I can type without looking at the keys, which means that right now, as I type,I'm actually looking out the window. I'm in a forward facing seat on the Commuter Rail to Providence, and the sun is coming up. It's bright. When we hit a treeless piece of track, I turn to face it for as long as I can stand. Maybe it's the time I spent in Seattle, but in the winter it seems like I can feel something good coming into my eyes when I look at the sun.
I didn't sleep much last night,but I feel very awake.
I travel this way pretty often, but it's so rare that I watch the miles go by.
Last night when Z got home from soccer he told me he ran into two cyclists who asked directions to Inman square. Because telling directions on the bike path is pretty tricky (There are few signs, and the path is interrupted a few times by streets)he suggested they take the train. "We rode from Providence!" they said "and by now its a point of pride. We're riding all the way." Z couldn't argue with that, as he recently fit a huge box of DISHES on his bike and pedaled a few miles for the same reason. He gave the travelers simple directions on main streets.

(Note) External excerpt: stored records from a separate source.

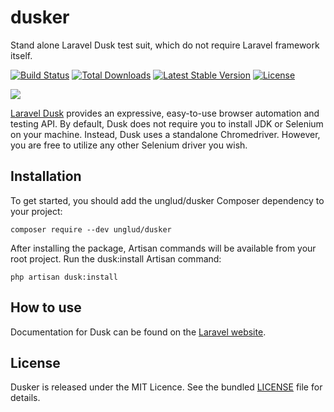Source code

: # dusker
Stand alone Laravel Dusk test suit, which do not require Laravel framework itself.

<a href="https://travis-ci.org/laravel/dusk"><img src="https://travis-ci.org/unglud/dusker.svg" alt="Build Status"></a>
<a href="https://packagist.org/packages/unglud/dusker"><img src="https://poser.pugx.org/unglud/dusker/d/total.svg" alt="Total Downloads"></a>
<a href="https://packagist.org/packages/unglud/dusker"><img src="https://poser.pugx.org/unglud/dusker/v/stable.svg" alt="Latest Stable Version"></a>
<a href="https://packagist.org/packages/unglud/dusker"><img src="https://poser.pugx.org/unglud/dusker/license.svg" alt="License"></a>

<p><img src="https://laravel.com/assets/img/components/logo-dusk.svg"></p>

<a href="https://github.com/laravel/dusk">Laravel Dusk</a> provides an expressive, easy-to-use browser automation and testing API. By default, Dusk does not require you to install JDK or Selenium on your machine. Instead, Dusk uses a standalone Chromedriver. However, you are free to utilize any other Selenium driver you wish.

## Installation
To get started, you should add the unglud/dusker Composer dependency to your project:

```composer require --dev unglud/dusker```

After installing the package, Artisan commands will be available from your root project. Run the dusk:install Artisan command:

```php artisan dusk:install```

## How to use

Documentation for Dusk can be found on the [Laravel website](https://laravel.com/docs/master/dusk).

## License

Dusker is released under the MIT Licence. See the bundled [LICENSE](https://github.com/unglud/dusker/blob/master/LICENSE) file for details.

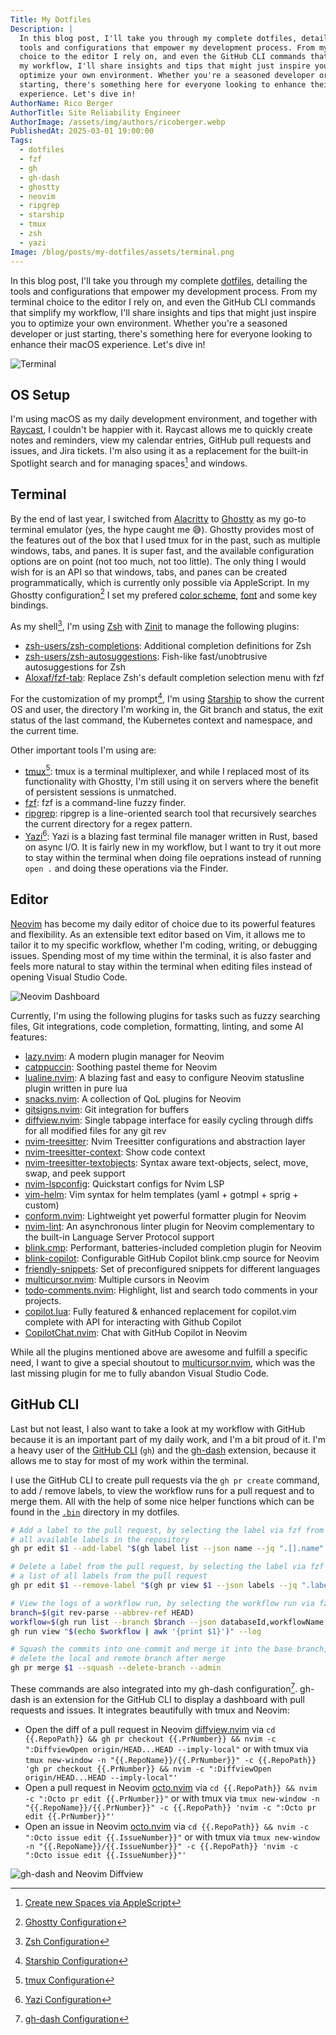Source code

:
```yaml
---
Title: My Dotfiles
Description: |
  In this blog post, I'll take you through my complete dotfiles, detailing the
  tools and configurations that empower my development process. From my terminal
  choice to the editor I rely on, and even the GitHub CLI commands that simplify
  my workflow, I'll share insights and tips that might just inspire you to
  optimize your own environment. Whether you're a seasoned developer or just
  starting, there's something here for everyone looking to enhance their macOS
  experience. Let's dive in!
AuthorName: Rico Berger
AuthorTitle: Site Reliability Engineer
AuthorImage: /assets/img/authors/ricoberger.webp
PublishedAt: 2025-03-01 19:00:00
Tags:
  - dotfiles
  - fzf
  - gh
  - gh-dash
  - ghostty
  - neovim
  - ripgrep
  - starship
  - tmux
  - zsh
  - yazi
Image: /blog/posts/my-dotfiles/assets/terminal.png
---
```


In this blog post, I'll take you through my complete
[dotfiles](https://github.com/ricoberger/dotfiles), detailing the tools and
configurations that empower my development process. From my terminal choice to
the editor I rely on, and even the GitHub CLI commands that simplify my
workflow, I'll share insights and tips that might just inspire you to optimize
your own environment. Whether you're a seasoned developer or just starting,
there's something here for everyone looking to enhance their macOS experience.
Let's dive in!

![Terminal](./assets/terminal.png)

## OS Setup

I'm using macOS as my daily development environment, and together with
[Raycast](https://www.raycast.com/), I couldn't be happier with it. Raycast
allows me to quickly create notes and reminders, view my calendar entries,
GitHub pull requests and issues, and Jira tickets. I'm also using it as a
replacement for the built-in Spotlight search and for managing spaces[^1] and
windows.

## Terminal

By the end of last year, I switched from [Alacritty](https://alacritty.org/) to
[Ghostty](https://ghostty.org/) as my go-to terminal emulator (yes, the hype
caught me 😅). Ghostty provides most of the features out of the box that I used
tmux for in the past, such as multiple windows, tabs, and panes. It is super
fast, and the available configuration options are on point (not too much, not
too little). The only thing I would wish for is an API so that windows, tabs,
and panes can be created programmatically, which is currently only possible via
AppleScript. In my Ghostty configuration[^2] I set my prefered
[color scheme](https://catppuccin.com),
[font](https://github.com/microsoft/cascadia-code) and some key bindings.

As my shell[^3], I'm using [Zsh](https://www.zsh.org/) with
[Zinit](https://github.com/zdharma-continuum/zinit) to manage the following
plugins:

- [zsh-users/zsh-completions](https://github.com/zsh-users/zsh-completions):
  Additional completion definitions for Zsh
- [zsh-users/zsh-autosuggestions](https://github.com/zsh-users/zsh-autosuggestions):
  Fish-like fast/unobtrusive autosuggestions for Zsh
- [Aloxaf/fzf-tab](https://github.com/Aloxaf/fzf-tab): Replace Zsh's default
  completion selection menu with fzf

For the customization of my prompt[^4], I'm using
[Starship](https://starship.rs/) to show the current OS and user, the directory
I'm working in, the Git branch and status, the exit status of the last command,
the Kubernetes context and namespace, and the current time.

Other important tools I'm using are:

- [tmux](http://tmux.github.io/)[^5]: tmux is a terminal multiplexer, and while
  I replaced most of its functionality with Ghostty, I'm still using it on
  servers where the benefit of persistent sessions is unmatched.
- [fzf](https://github.com/junegunn/fzf): fzf is a command-line fuzzy finder.
- [ripgrep](https://github.com/BurntSushi/ripgrep): ripgrep is a line-oriented
  search tool that recursively searches the current directory for a regex
  pattern.
- [Yazi](https://yazi-rs.github.io/)[^6]: Yazi is a blazing fast terminal file
  manager written in Rust, based on async I/O. It is fairly new in my workflow,
  but I want to try it out more to stay within the terminal when doing file
  oeprations instead of running `open .` and doing these operations via the
  Finder.

## Editor

[Neovim](https://neovim.io/) has become my daily editor of choice due to its
powerful features and flexibility. As an extensible text editor based on Vim, it
allows me to tailor it to my specific workflow, whether I'm coding, writing, or
debugging issues. Spending most of my time within the terminal, it is also
faster and feels more natural to stay within the terminal when editing files
instead of opening Visual Studio Code.

![Neovim Dashboard](./assets/neovim.png)

Currently, I'm using the following plugins for tasks such as fuzzy searching
files, Git integrations, code completion, formatting, linting, and some AI
features:

- [lazy.nvim](https://github.com/folke/lazy.nvim): A modern plugin manager for
  Neovim
- [catppuccin](https://github.com/catppuccin/nvim): Soothing pastel theme for
  Neovim
- [lualine.nvim](https://github.com/nvim-lualine/lualine.nvim): A blazing fast
  and easy to configure Neovim statusline plugin written in pure lua
- [snacks.nvim](https://github.com/folke/snacks.nvim): A collection of QoL
  plugins for Neovim
- [gitsigns.nvim](https://github.com/lewis6991/gitsigns.nvim): Git integration
  for buffers
- [diffview.nvim](https://github.com/sindrets/diffview.nvim): Single tabpage
  interface for easily cycling through diffs for all modified files for any git
  rev
- [nvim-treesitter](https://github.com/nvim-treesitter/nvim-treesitter): Nvim
  Treesitter configurations and abstraction layer
- [nvim-treesitter-context](https://github.com/nvim-treesitter/nvim-treesitter-context):
  Show code context
- [nvim-treesitter-textobjects](https://github.com/nvim-treesitter/nvim-treesitter-textobjects):
  Syntax aware text-objects, select, move, swap, and peek support
- [nvim-lspconfig](https://github.com/neovim/nvim-lspconfig): Quickstart configs
  for Nvim LSP
- [vim-helm](https://github.com/towolf/vim-helm): Vim syntax for helm templates
  (yaml + gotmpl + sprig + custom)
- [conform.nvim](https://github.com/stevearc/conform.nvim): Lightweight yet
  powerful formatter plugin for Neovim
- [nvim-lint](https://github.com/mfussenegger/nvim-lint): An asynchronous linter
  plugin for Neovim complementary to the built-in Language Server Protocol
  support
- [blink.cmp](https://github.com/Saghen/blink.cmp): Performant,
  batteries-included completion plugin for Neovim
- [blink-copilot](https://github.com/fang2hou/blink-copilot): Configurable
  GitHub Copilot blink.cmp source for Neovim
- [friendly-snippets](https://github.com/rafamadriz/friendly-snippets): Set of
  preconfigured snippets for different languages
- [multicursor.nvim](https://github.com/jake-stewart/multicursor.nvim): Multiple
  cursors in Neovim
- [todo-comments.nvim](https://github.com/folke/todo-comments.nvim): Highlight,
  list and search todo comments in your projects.
- [copilot.lua](https://github.com/zbirenbaum/copilot.lua): Fully featured &
  enhanced replacement for copilot.vim complete with API for interacting with
  Github Copilot
- [CopilotChat.nvim](https://github.com/CopilotC-Nvim/CopilotChat.nvim): Chat
  with GitHub Copilot in Neovim

While all the plugins mentioned above are awesome and fulfill a specific need, I
want to give a special shoutout to
[multicursor.nvim](https://github.com/jake-stewart/multicursor.nvim), which was
the last missing plugin for me to fully abandon Visual Studio Code.

## GitHub CLI

Last but not least, I also want to take a look at my workflow with GitHub
because it is an important part of my daily work, and I'm a bit proud of it. I'm
a heavy user of the [GitHub CLI](https://cli.github.com/) (`gh`) and the
[gh-dash](https://github.com/dlvhdr/gh-dash) extension, because it allows me to
stay for most of my work within the terminal.

I use the GitHub CLI to create pull requests via the `gh pr create` command, to
add / remove labels, to view the workflow runs for a pull request and to merge
them. All with the help of some nice helper functions which can be found in the
[`.bin`](https://github.com/ricoberger/dotfiles/tree/main/.bin) directory in my
dotfiles.

```sh
# Add a label to the pull request, by selecting the label via fzf from a list of
# all available labels in the repository
gh pr edit $1 --add-label "$(gh label list --json name --jq ".[].name" | fzf)"

# Delete a label from the pull request, by selecting the label via fzf from a
# a list of all labels from the pull request
gh pr edit $1 --remove-label "$(gh pr view $1 --json labels --jq ".labels.[].name" | fzf)"

# View the logs of a workflow run, by selecting the workflow run via fzf
branch=$(git rev-parse --abbrev-ref HEAD)
workflow=$(gh run list --branch $branch --json databaseId,workflowName,createdAt,status --template '{{range .}}{{printf "%.0f" .databaseId}}{{"\t"}}{{.status}}{{"\t"}}{{.createdAt}}{{"\t"}}{{.workflowName}}{{"\n"}}{{end}}' | fzf)
gh run view "$(echo $workflow | awk '{print $1}')" --log

# Squash the commits into one commit and merge it into the base branch, also
# delete the local and remote branch after merge
gh pr merge $1 --squash --delete-branch --admin
```

These commands are also integrated into my gh-dash configuration[^7]. gh-dash is
an extension for the GitHub CLI to display a dashboard with pull requests and
issues. It integrates beautifully with tmux and Neovim:

- Open the diff of a pull request in Neovim
  [diffview.nvim](https://github.com/sindrets/diffview.nvim) via
  `cd {{.RepoPath}} && gh pr checkout {{.PrNumber}} && nvim -c ":DiffviewOpen origin/HEAD...HEAD --imply-local"`
  or with tmux via
  `tmux new-window -n "{{.RepoName}}/{{.PrNumber}}" -c {{.RepoPath}} 'gh pr checkout {{.PrNumber}} && nvim -c ":DiffviewOpen origin/HEAD...HEAD --imply-local"'`
- Open a pull request in Neovim
  [octo.nvim](https://github.com/pwntester/octo.nvim) via
  `cd {{.RepoPath}} && nvim -c ":Octo pr edit {{.PrNumber}}"` or with tmux via
  `tmux new-window -n "{{.RepoName}}/{{.PrNumber}}" -c {{.RepoPath}} 'nvim -c ":Octo pr edit {{.PrNumber}}"'`
- Open an issue in Neovim [octo.nvim](https://github.com/pwntester/octo.nvim)
  via `cd {{.RepoPath}} && nvim -c ":Octo issue edit {{.IssueNumber}}"` or with
  tmux via
  `tmux new-window -n "{{.RepoName}}/{{.IssueNumber}}" -c {{.RepoPath}} 'nvim -c ":Octo issue edit {{.IssueNumber}}"'`

![gh-dash and Neovim Diffview](./assets/gh-dash-neovim-diffview.png)

[^1]:
    [Create new Spaces via AppleScript](https://github.com/ricoberger/dotfiles/blob/main/.bin/raycast/create-new-space.applescript)

[^2]:
    [Ghostty Configuration](https://github.com/ricoberger/dotfiles/blob/main/.config/ghostty/config)

[^3]:
    [Zsh Configuration](https://github.com/ricoberger/dotfiles/blob/main/.zshrc)

[^4]:
    [Starship Configuration](https://github.com/ricoberger/dotfiles/blob/main/.config/starship.toml)

[^5]:
    [tmux Configuration](https://github.com/ricoberger/dotfiles/blob/main/.tmux.conf)

[^6]:
    [Yazi Configuration](https://github.com/ricoberger/dotfiles/tree/main/.config/yazi)

[^7]:
    [gh-dash Configuration](https://github.com/ricoberger/dotfiles/blob/main/.config/gh-dash/config.yml)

Needless to say we were both impressed. We'd looked at the possibility of that ride before, and it's really long. As I look at all these miles passing by, I'm a little surprised. When I really consider it, I realize that I think of Boston and Providence as separated by time, but not really by distance. I often say "here" in a way that encompasses Boston, Providence, South County with no difference. Sitting on the train, reading, writing, snoozing or hanging out with Z is just part of the penance I have to pay, but I don't consider the miles, just the minutes.
The exception to this is occasionally when I have to explore the stops between my two destinations. Occasionally if there's some rush and someone could meet me in a car, I'll look at the map and figure out where exactly a place like Mansfield or Sharon is. One time, I thought I had cash and jumped aboard the train planning to pay en route. (If I'm honest, I'll tell you, I thought I could pay with a card on the train. If the waitstaff at WagaMama can have handheld credit card machines, why can't the MBTA? Boy did the conductor think I was an idiot for thinking that! Another holdover of my Seattle personality.)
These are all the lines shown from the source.